Ainsi, les hébergeurs (en ce compris, donc, les plateformes type réseaux sociaux) et les fournisseurs d’accès Internet, devront appliquer aux fausses informations les mécanismes obligatoires suivants : (i) la mise en place d’un dispositif de signalement à destination des utilisateurs, (ii) l’information des autorités compétentes, et (iii) une communication informative sur les moyens qu’ils consacrent à cette lutte contre les fausses informations.

Dans un tel cas de figure, la responsabilité du signalement des contenus considérés comme de fausses informations reposera donc sur la responsabilité du public utilisateur et n’imposera pas d’obligation d’une quelconque appréciation de ces contenus par les hébergeurs. Par ailleurs, les mécanismes de signalement et de transfert d’informations aux autorités existant déjà, il s’agira simplement pour ces acteurs d’étendre ces procédures à un cas complémentaire.

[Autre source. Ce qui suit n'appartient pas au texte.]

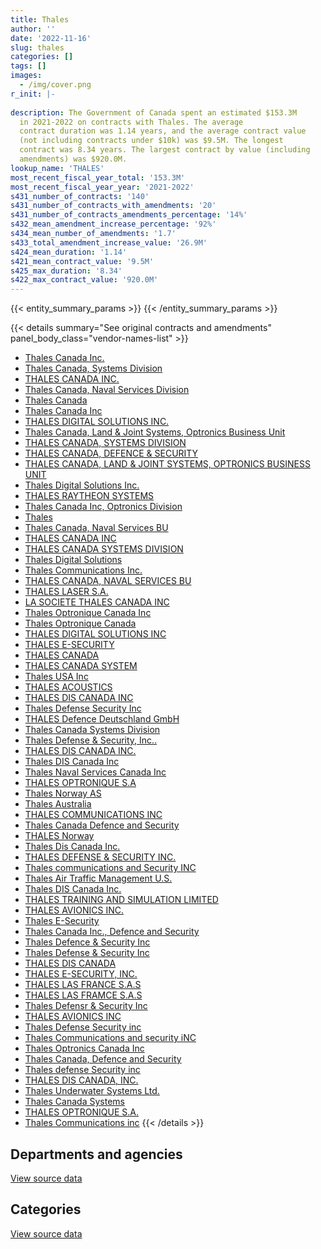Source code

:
 ```yaml
---
title: Thales
author: ''
date: '2022-11-16'
slug: thales
categories: []
tags: []
images:
  - /img/cover.png
r_init: |-
  
description: The Government of Canada spent an estimated $153.3M
  in 2021-2022 on contracts with Thales. The average
  contract duration was 1.14 years, and the average contract value
  (not including contracts under $10k) was $9.5M. The longest
  contract was 8.34 years. The largest contract by value (including
  amendments) was $920.0M.
lookup_name: 'THALES'
most_recent_fiscal_year_total: '153.3M'
most_recent_fiscal_year_year: '2021-2022'
s431_number_of_contracts: '140'
s431_number_of_contracts_with_amendments: '20'
s431_number_of_contracts_amendments_percentage: '14%'
s432_mean_amendment_increase_percentage: '92%'
s434_mean_number_of_amendments: '1.7'
s433_total_amendment_increase_value: '26.9M'
s424_mean_duration: '1.14'
s421_mean_contract_value: '9.5M'
s425_max_duration: '8.34'
s422_max_contract_value: '920.0M'
---
```


<script src="/rmarkdown-libs/htmlwidgets/htmlwidgets.js"></script>
<link href="/rmarkdown-libs/datatables-css/datatables-crosstalk.css" rel="stylesheet" />
<script src="/rmarkdown-libs/datatables-binding/datatables.js"></script>
<script src="/rmarkdown-libs/jquery/jquery-3.6.0.min.js"></script>
<link href="/rmarkdown-libs/dt-core-bootstrap/css/dataTables.bootstrap.min.css" rel="stylesheet" />
<link href="/rmarkdown-libs/dt-core-bootstrap/css/dataTables.bootstrap.extra.css" rel="stylesheet" />
<script src="/rmarkdown-libs/dt-core-bootstrap/js/jquery.dataTables.min.js"></script>
<script src="/rmarkdown-libs/dt-core-bootstrap/js/dataTables.bootstrap.min.js"></script>
<link href="/rmarkdown-libs/crosstalk/css/crosstalk.min.css" rel="stylesheet" />
<script src="/rmarkdown-libs/crosstalk/js/crosstalk.min.js"></script>
<script src="/rmarkdown-libs/htmlwidgets/htmlwidgets.js"></script>
<link href="/rmarkdown-libs/datatables-css/datatables-crosstalk.css" rel="stylesheet" />
<script src="/rmarkdown-libs/datatables-binding/datatables.js"></script>
<script src="/rmarkdown-libs/jquery/jquery-3.6.0.min.js"></script>
<link href="/rmarkdown-libs/dt-core-bootstrap/css/dataTables.bootstrap.min.css" rel="stylesheet" />
<link href="/rmarkdown-libs/dt-core-bootstrap/css/dataTables.bootstrap.extra.css" rel="stylesheet" />
<script src="/rmarkdown-libs/dt-core-bootstrap/js/jquery.dataTables.min.js"></script>
<script src="/rmarkdown-libs/dt-core-bootstrap/js/dataTables.bootstrap.min.js"></script>
<link href="/rmarkdown-libs/crosstalk/css/crosstalk.min.css" rel="stylesheet" />
<script src="/rmarkdown-libs/crosstalk/js/crosstalk.min.js"></script>

{{< entity_summary_params >}}
{{< /entity_summary_params >}}

{{< details summary="See original contracts and amendments" panel_body_class="vendor-names-list" >}}
- [Thales Canada Inc.](https://search.open.canada.ca/en/ct/?sort=contract_value_f%20desc&page=1&search_text=%22Thales%20Canada%20Inc.%22)
- [Thales Canada, Systems Division](https://search.open.canada.ca/en/ct/?sort=contract_value_f%20desc&page=1&search_text=%22Thales%20Canada%2c%20Systems%20Division%22)
- [THALES CANADA INC.](https://search.open.canada.ca/en/ct/?sort=contract_value_f%20desc&page=1&search_text=%22THALES%20CANADA%20INC.%22)
- [Thales Canada, Naval Services Division](https://search.open.canada.ca/en/ct/?sort=contract_value_f%20desc&page=1&search_text=%22Thales%20Canada%2c%20Naval%20Services%20Division%22)
- [Thales Canada](https://search.open.canada.ca/en/ct/?sort=contract_value_f%20desc&page=1&search_text=%22Thales%20Canada%22)
- [Thales Canada Inc](https://search.open.canada.ca/en/ct/?sort=contract_value_f%20desc&page=1&search_text=%22Thales%20Canada%20Inc%22)
- [THALES DIGITAL SOLUTIONS INC.](https://search.open.canada.ca/en/ct/?sort=contract_value_f%20desc&page=1&search_text=%22THALES%20DIGITAL%20SOLUTIONS%20INC.%22)
- [Thales Canada, Land & Joint Systems, Optronics Business Unit](https://search.open.canada.ca/en/ct/?sort=contract_value_f%20desc&page=1&search_text=%22Thales%20Canada%2c%20Land%20%26%20Joint%20Systems%2c%20Optronics%20Business%20Unit%22)
- [THALES CANADA, SYSTEMS DIVISION](https://search.open.canada.ca/en/ct/?sort=contract_value_f%20desc&page=1&search_text=%22THALES%20CANADA%2c%20SYSTEMS%20DIVISION%22)
- [THALES CANADA, DEFENCE & SECURITY](https://search.open.canada.ca/en/ct/?sort=contract_value_f%20desc&page=1&search_text=%22THALES%20CANADA%2c%20DEFENCE%20%26%20SECURITY%22)
- [THALES CANADA, LAND & JOINT SYSTEMS, OPTRONICS BUSINESS UNIT](https://search.open.canada.ca/en/ct/?sort=contract_value_f%20desc&page=1&search_text=%22THALES%20CANADA%2c%20LAND%20%26%20JOINT%20SYSTEMS%2c%20OPTRONICS%20BUSINESS%20UNIT%22)
- [Thales Digital Solutions Inc.](https://search.open.canada.ca/en/ct/?sort=contract_value_f%20desc&page=1&search_text=%22Thales%20Digital%20Solutions%20Inc.%22)
- [THALES RAYTHEON SYSTEMS](https://search.open.canada.ca/en/ct/?sort=contract_value_f%20desc&page=1&search_text=%22THALES%20RAYTHEON%20SYSTEMS%22)
- [Thales Canada Inc, Optronics Division](https://search.open.canada.ca/en/ct/?sort=contract_value_f%20desc&page=1&search_text=%22Thales%20Canada%20Inc%2c%20Optronics%20Division%22)
- [Thales](https://search.open.canada.ca/en/ct/?sort=contract_value_f%20desc&page=1&search_text=%22Thales%22)
- [Thales Canada, Naval Services BU](https://search.open.canada.ca/en/ct/?sort=contract_value_f%20desc&page=1&search_text=%22Thales%20Canada%2c%20Naval%20Services%20BU%22)
- [THALES CANADA INC](https://search.open.canada.ca/en/ct/?sort=contract_value_f%20desc&page=1&search_text=%22THALES%20CANADA%20INC%22)
- [THALES CANADA SYSTEMS DIVISION](https://search.open.canada.ca/en/ct/?sort=contract_value_f%20desc&page=1&search_text=%22THALES%20CANADA%20SYSTEMS%20DIVISION%22)
- [Thales Digital Solutions](https://search.open.canada.ca/en/ct/?sort=contract_value_f%20desc&page=1&search_text=%22Thales%20Digital%20Solutions%22)
- [Thales Communications Inc.](https://search.open.canada.ca/en/ct/?sort=contract_value_f%20desc&page=1&search_text=%22Thales%20Communications%20Inc.%22)
- [THALES CANADA, NAVAL SERVICES BU](https://search.open.canada.ca/en/ct/?sort=contract_value_f%20desc&page=1&search_text=%22THALES%20CANADA%2c%20NAVAL%20SERVICES%20BU%22)
- [THALES LASER S.A.](https://search.open.canada.ca/en/ct/?sort=contract_value_f%20desc&page=1&search_text=%22THALES%20LASER%20S.A.%22)
- [LA SOCIETE THALES CANADA INC](https://search.open.canada.ca/en/ct/?sort=contract_value_f%20desc&page=1&search_text=%22LA%20SOCIETE%20THALES%20CANADA%20INC%22)
- [Thales Optronique Canada Inc](https://search.open.canada.ca/en/ct/?sort=contract_value_f%20desc&page=1&search_text=%22Thales%20Optronique%20Canada%20Inc%22)
- [Thales Optronique Canada](https://search.open.canada.ca/en/ct/?sort=contract_value_f%20desc&page=1&search_text=%22Thales%20Optronique%20Canada%22)
- [THALES DIGITAL SOLUTIONS INC](https://search.open.canada.ca/en/ct/?sort=contract_value_f%20desc&page=1&search_text=%22THALES%20DIGITAL%20SOLUTIONS%20INC%22)
- [THALES E-SECURITY](https://search.open.canada.ca/en/ct/?sort=contract_value_f%20desc&page=1&search_text=%22THALES%20E-SECURITY%22)
- [THALES CANADA](https://search.open.canada.ca/en/ct/?sort=contract_value_f%20desc&page=1&search_text=%22THALES%20CANADA%22)
- [THALES CANADA SYSTEM](https://search.open.canada.ca/en/ct/?sort=contract_value_f%20desc&page=1&search_text=%22THALES%20CANADA%20SYSTEM%22)
- [Thales USA Inc](https://search.open.canada.ca/en/ct/?sort=contract_value_f%20desc&page=1&search_text=%22Thales%20USA%20Inc%22)
- [THALES ACOUSTICS](https://search.open.canada.ca/en/ct/?sort=contract_value_f%20desc&page=1&search_text=%22THALES%20ACOUSTICS%22)
- [THALES DIS CANADA INC](https://search.open.canada.ca/en/ct/?sort=contract_value_f%20desc&page=1&search_text=%22THALES%20DIS%20CANADA%20INC%22)
- [Thales Defense Security Inc](https://search.open.canada.ca/en/ct/?sort=contract_value_f%20desc&page=1&search_text=%22Thales%20Defense%20Security%20Inc%22)
- [THALES Defence Deutschland GmbH](https://search.open.canada.ca/en/ct/?sort=contract_value_f%20desc&page=1&search_text=%22THALES%20Defence%20Deutschland%20GmbH%22)
- [Thales Canada Systems Division](https://search.open.canada.ca/en/ct/?sort=contract_value_f%20desc&page=1&search_text=%22Thales%20Canada%20Systems%20Division%22)
- [Thales Defense & Security, Inc..](https://search.open.canada.ca/en/ct/?sort=contract_value_f%20desc&page=1&search_text=%22Thales%20Defense%20%26%20Security%2c%20Inc..%22)
- [THALES DIS CANADA INC.](https://search.open.canada.ca/en/ct/?sort=contract_value_f%20desc&page=1&search_text=%22THALES%20DIS%20CANADA%20INC.%22)
- [Thales DIS Canada Inc](https://search.open.canada.ca/en/ct/?sort=contract_value_f%20desc&page=1&search_text=%22Thales%20DIS%20Canada%20Inc%22)
- [Thales Naval Services Canada Inc](https://search.open.canada.ca/en/ct/?sort=contract_value_f%20desc&page=1&search_text=%22Thales%20Naval%20Services%20Canada%20Inc%22)
- [THALES OPTRONIQUE S.A](https://search.open.canada.ca/en/ct/?sort=contract_value_f%20desc&page=1&search_text=%22THALES%20OPTRONIQUE%20S.A%22)
- [Thales Norway AS](https://search.open.canada.ca/en/ct/?sort=contract_value_f%20desc&page=1&search_text=%22Thales%20Norway%20AS%22)
- [Thales Australia](https://search.open.canada.ca/en/ct/?sort=contract_value_f%20desc&page=1&search_text=%22Thales%20Australia%22)
- [THALES COMMUNICATIONS INC](https://search.open.canada.ca/en/ct/?sort=contract_value_f%20desc&page=1&search_text=%22THALES%20COMMUNICATIONS%20INC%22)
- [Thales Canada Defence and Security](https://search.open.canada.ca/en/ct/?sort=contract_value_f%20desc&page=1&search_text=%22Thales%20Canada%20Defence%20and%20Security%22)
- [THALES Norway](https://search.open.canada.ca/en/ct/?sort=contract_value_f%20desc&page=1&search_text=%22THALES%20Norway%22)
- [Thales Dis Canada Inc.](https://search.open.canada.ca/en/ct/?sort=contract_value_f%20desc&page=1&search_text=%22Thales%20Dis%20Canada%20Inc.%22)
- [THALES DEFENSE & SECURITY INC.](https://search.open.canada.ca/en/ct/?sort=contract_value_f%20desc&page=1&search_text=%22THALES%20DEFENSE%20%26%20SECURITY%20INC.%22)
- [Thales communications and Security INC](https://search.open.canada.ca/en/ct/?sort=contract_value_f%20desc&page=1&search_text=%22Thales%20communications%20and%20Security%20INC%22)
- [Thales Air Traffic Management U.S.](https://search.open.canada.ca/en/ct/?sort=contract_value_f%20desc&page=1&search_text=%22Thales%20Air%20Traffic%20Management%20U.S.%22)
- [Thales DIS Canada Inc.](https://search.open.canada.ca/en/ct/?sort=contract_value_f%20desc&page=1&search_text=%22Thales%20DIS%20Canada%20Inc.%22)
- [THALES TRAINING AND SIMULATION LIMITED](https://search.open.canada.ca/en/ct/?sort=contract_value_f%20desc&page=1&search_text=%22THALES%20TRAINING%20AND%20SIMULATION%20LIMITED%22)
- [THALES AVIONICS INC.](https://search.open.canada.ca/en/ct/?sort=contract_value_f%20desc&page=1&search_text=%22THALES%20AVIONICS%20INC.%22)
- [Thales E-Security](https://search.open.canada.ca/en/ct/?sort=contract_value_f%20desc&page=1&search_text=%22Thales%20E-Security%22)
- [Thales Canada Inc., Defence and Security](https://search.open.canada.ca/en/ct/?sort=contract_value_f%20desc&page=1&search_text=%22Thales%20Canada%20Inc.%2c%20Defence%20and%20Security%22)
- [Thales Defence & Security Inc](https://search.open.canada.ca/en/ct/?sort=contract_value_f%20desc&page=1&search_text=%22Thales%20Defence%20%26%20Security%20Inc%22)
- [Thales Defense & Security Inc](https://search.open.canada.ca/en/ct/?sort=contract_value_f%20desc&page=1&search_text=%22Thales%20Defense%20%26%20Security%20Inc%22)
- [THALES DIS CANADA](https://search.open.canada.ca/en/ct/?sort=contract_value_f%20desc&page=1&search_text=%22THALES%20DIS%20CANADA%22)
- [THALES E-SECURITY, INC.](https://search.open.canada.ca/en/ct/?sort=contract_value_f%20desc&page=1&search_text=%22THALES%20E-SECURITY%2c%20INC.%22)
- [THALES LAS FRANCE S.A.S](https://search.open.canada.ca/en/ct/?sort=contract_value_f%20desc&page=1&search_text=%22THALES%20LAS%20FRANCE%20S.A.S%22)
- [THALES LAS FRAMCE S.A.S](https://search.open.canada.ca/en/ct/?sort=contract_value_f%20desc&page=1&search_text=%22THALES%20LAS%20FRAMCE%20S.A.S%22)
- [Thales Defensr & Security Inc](https://search.open.canada.ca/en/ct/?sort=contract_value_f%20desc&page=1&search_text=%22Thales%20Defensr%20%26%20Security%20Inc%22)
- [THALES AVIONICS INC](https://search.open.canada.ca/en/ct/?sort=contract_value_f%20desc&page=1&search_text=%22THALES%20AVIONICS%20INC%22)
- [Thales Defense Security inc](https://search.open.canada.ca/en/ct/?sort=contract_value_f%20desc&page=1&search_text=%22Thales%20Defense%20Security%20inc%22)
- [Thales Communications and security iNC](https://search.open.canada.ca/en/ct/?sort=contract_value_f%20desc&page=1&search_text=%22Thales%20Communications%20and%20security%20iNC%22)
- [Thales Optronics Canada Inc](https://search.open.canada.ca/en/ct/?sort=contract_value_f%20desc&page=1&search_text=%22Thales%20Optronics%20Canada%20Inc%22)
- [Thales Canada, Defence and Security](https://search.open.canada.ca/en/ct/?sort=contract_value_f%20desc&page=1&search_text=%22Thales%20Canada%2c%20Defence%20and%20Security%22)
- [Thales defense Security inc](https://search.open.canada.ca/en/ct/?sort=contract_value_f%20desc&page=1&search_text=%22Thales%20defense%20Security%20inc%22)
- [THALES DIS CANADA, INC.](https://search.open.canada.ca/en/ct/?sort=contract_value_f%20desc&page=1&search_text=%22THALES%20DIS%20CANADA%2c%20INC.%22)
- [Thales Underwater Systems Ltd.](https://search.open.canada.ca/en/ct/?sort=contract_value_f%20desc&page=1&search_text=%22Thales%20Underwater%20Systems%20Ltd.%22)
- [Thales Canada Systems](https://search.open.canada.ca/en/ct/?sort=contract_value_f%20desc&page=1&search_text=%22Thales%20Canada%20Systems%22)
- [THALES OPTRONIQUE S.A.](https://search.open.canada.ca/en/ct/?sort=contract_value_f%20desc&page=1&search_text=%22THALES%20OPTRONIQUE%20S.A.%22)
- [Thales Communications inc](https://search.open.canada.ca/en/ct/?sort=contract_value_f%20desc&page=1&search_text=%22Thales%20Communications%20inc%22)
{{< /details >}}

## Departments and agencies

<div id="htmlwidget-1" style="width:100%;height:auto;" class="datatables html-widget"></div>
<script type="application/json" data-for="htmlwidget-1">{"x":{"style":"bootstrap","filter":"none","vertical":false,"data":[["<a href=\"/departments/cnsc-ccsn/\">Canadian Nuclear Safety Commission<\/a>","<a href=\"/departments/cra-arc/\">Canada Revenue Agency<\/a>","<a href=\"/departments/csa-asc/\">Canadian Space Agency<\/a>","<a href=\"/departments/csc-scc/\">Correctional Service of Canada<\/a>","<a href=\"/departments/dfo-mpo/\">Fisheries and Oceans Canada<\/a>","<a href=\"/departments/dnd-mdn/\">National Defence<\/a>","<a href=\"/departments/hc-sc/\">Health Canada<\/a>","<a href=\"/departments/nrc-cnrc/\">National Research Council Canada<\/a>","<a href=\"/departments/pch/\">Canadian Heritage<\/a>","<a href=\"/departments/rcmp-grc/\">Royal Canadian Mounted Police<\/a>","<a href=\"/departments/ssc-spc/\">Shared Services Canada<\/a>","<a href=\"/departments/statcan/\">Statistics Canada<\/a>"],[null,null,227289.22,null,1080252.23,121422377.13,null,61149.85,null,null,768541.3,null],[null,null,367280.04,null,3081855.82,131129925.57,null,74453.79,null,null,60318.02,null],[null,37608.68,366276.54,null,1209948.23,128402533.76,6210.82,92753.31,null,148196.76,null,null],[859.43,93560.92,176383.09,139360.16,1209948.23,149438280.94,14779.45,999600.42,8465.42,1168130.3,null,13503.02]],"container":"<table class=\"table table-striped table-hover row-border order-column display\">\n  <thead>\n    <tr>\n      <th>Department<\/th>\n      <th>2018-2019<\/th>\n      <th>2019-2020<\/th>\n      <th>2020-2021<\/th>\n      <th>2021-2022<\/th>\n    <\/tr>\n  <\/thead>\n<\/table>","options":{"order":[[4,"desc"]],"pageLength":10,"autoWidth":true,"columnDefs":[{"targets":1,"render":"function(data, type, row, meta) {\n    return type !== 'display' ? data : DTWidget.formatCurrency(data, \"$\", 2, 3, \",\", \".\", true, null);\n  }"},{"targets":2,"render":"function(data, type, row, meta) {\n    return type !== 'display' ? data : DTWidget.formatCurrency(data, \"$\", 2, 3, \",\", \".\", true, null);\n  }"},{"targets":3,"render":"function(data, type, row, meta) {\n    return type !== 'display' ? data : DTWidget.formatCurrency(data, \"$\", 2, 3, \",\", \".\", true, null);\n  }"},{"targets":4,"render":"function(data, type, row, meta) {\n    return type !== 'display' ? data : DTWidget.formatCurrency(data, \"$\", 2, 3, \",\", \".\", true, null);\n  }"},{"width":"16%","targets":[1,2,3,4]},{"className":"dt-right","targets":[1,2,3,4]}],"orderClasses":false}},"evals":["options.columnDefs.0.render","options.columnDefs.1.render","options.columnDefs.2.render","options.columnDefs.3.render"],"jsHooks":[]}</script>
<p class="text-right">
<a href="https://github.com/GoC-Spending/contracts-data/tree/main/data/out/vendors/thales/summary_by_fiscal_year_by_department.csv" class="source-data-link btn btn-link">View source data</a>
</p>

## Categories

<div id="htmlwidget-2" style="width:100%;height:auto;" class="datatables html-widget"></div>
<script type="application/json" data-for="htmlwidget-2">{"x":{"style":"bootstrap","filter":"none","vertical":false,"data":[["<a href=\"/categories/facilities_and_construction/\">Facilities and construction<\/a>","<a href=\"/categories/office_management/\">Office management<\/a>","<a href=\"/categories/defence/\">Defence<\/a>","<a href=\"/categories/professional_services/\">Professional services<\/a>","<a href=\"/categories/information_technology/\">Information technology<\/a>","<a href=\"/categories/industrial_products_and_services/\">Industrial products and services<\/a>","<a href=\"/categories/human_capital/\">Human capital<\/a>"],[1347322.55,null,119300812.29,227289.22,1848793.53,796032.93,39359.23],[8412642.16,null,118648141.76,1376075.98,3142173.84,3086170.33,48629.16],[10728908.54,null,111845089.85,1785816.02,1385164.49,4493549.31,24999.89],[12828234.42,859.43,110315374.51,485851.44,2530041.13,27089007.43,13503.02]],"container":"<table class=\"table table-striped table-hover row-border order-column display\">\n  <thead>\n    <tr>\n      <th>Category<\/th>\n      <th>2018-2019<\/th>\n      <th>2019-2020<\/th>\n      <th>2020-2021<\/th>\n      <th>2021-2022<\/th>\n    <\/tr>\n  <\/thead>\n<\/table>","options":{"order":[[4,"desc"]],"dom":"t","pageLength":30,"autoWidth":true,"columnDefs":[{"targets":1,"render":"function(data, type, row, meta) {\n    return type !== 'display' ? data : DTWidget.formatCurrency(data, \"$\", 2, 3, \",\", \".\", true, null);\n  }"},{"targets":2,"render":"function(data, type, row, meta) {\n    return type !== 'display' ? data : DTWidget.formatCurrency(data, \"$\", 2, 3, \",\", \".\", true, null);\n  }"},{"targets":3,"render":"function(data, type, row, meta) {\n    return type !== 'display' ? data : DTWidget.formatCurrency(data, \"$\", 2, 3, \",\", \".\", true, null);\n  }"},{"targets":4,"render":"function(data, type, row, meta) {\n    return type !== 'display' ? data : DTWidget.formatCurrency(data, \"$\", 2, 3, \",\", \".\", true, null);\n  }"},{"width":"16%","targets":[1,2,3,4]},{"className":"dt-right","targets":[1,2,3,4]}],"orderClasses":false,"lengthMenu":[10,25,30,50,100]}},"evals":["options.columnDefs.0.render","options.columnDefs.1.render","options.columnDefs.2.render","options.columnDefs.3.render"],"jsHooks":[]}</script>
<p class="text-right">
<a href="https://github.com/GoC-Spending/contracts-data/tree/main/data/out/vendors/thales/summary_by_fiscal_year_by_category.csv" class="source-data-link btn btn-link">View source data</a>
</p>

D’autre part, la proposition de loi encadre spécifiquement les périodes électorale et pré-électorale. La proposition de loi organique étend d’ailleurs ces dispositions aux élections présidentielles. Pendant ces périodes, les plateformes, dont le trafic dépasse un certain seuil de connexions, devront délivrer une information transparente sur l’origine des contenus sponsorisés. Il sera également possible de saisir le juge des référés pour obtenir, sous 48 heures, toutes mesures utiles à limiter ou supprimer l’audience d’une fausse information. Ces mesures pourront comprendre notamment le déréférencement d’un site ou le retrait d’un contenu par l’hébergeur.

Les dispositions légales préexistantes en matière de fausses nouvelles

L’absence d’opportunité d’une loi dédiée aux "Fake News" a été très souvent soulevée, et ce en raison de la préexistence de dispositions légales réprimant déjà la diffusion, au sens large, de fausses nouvelles.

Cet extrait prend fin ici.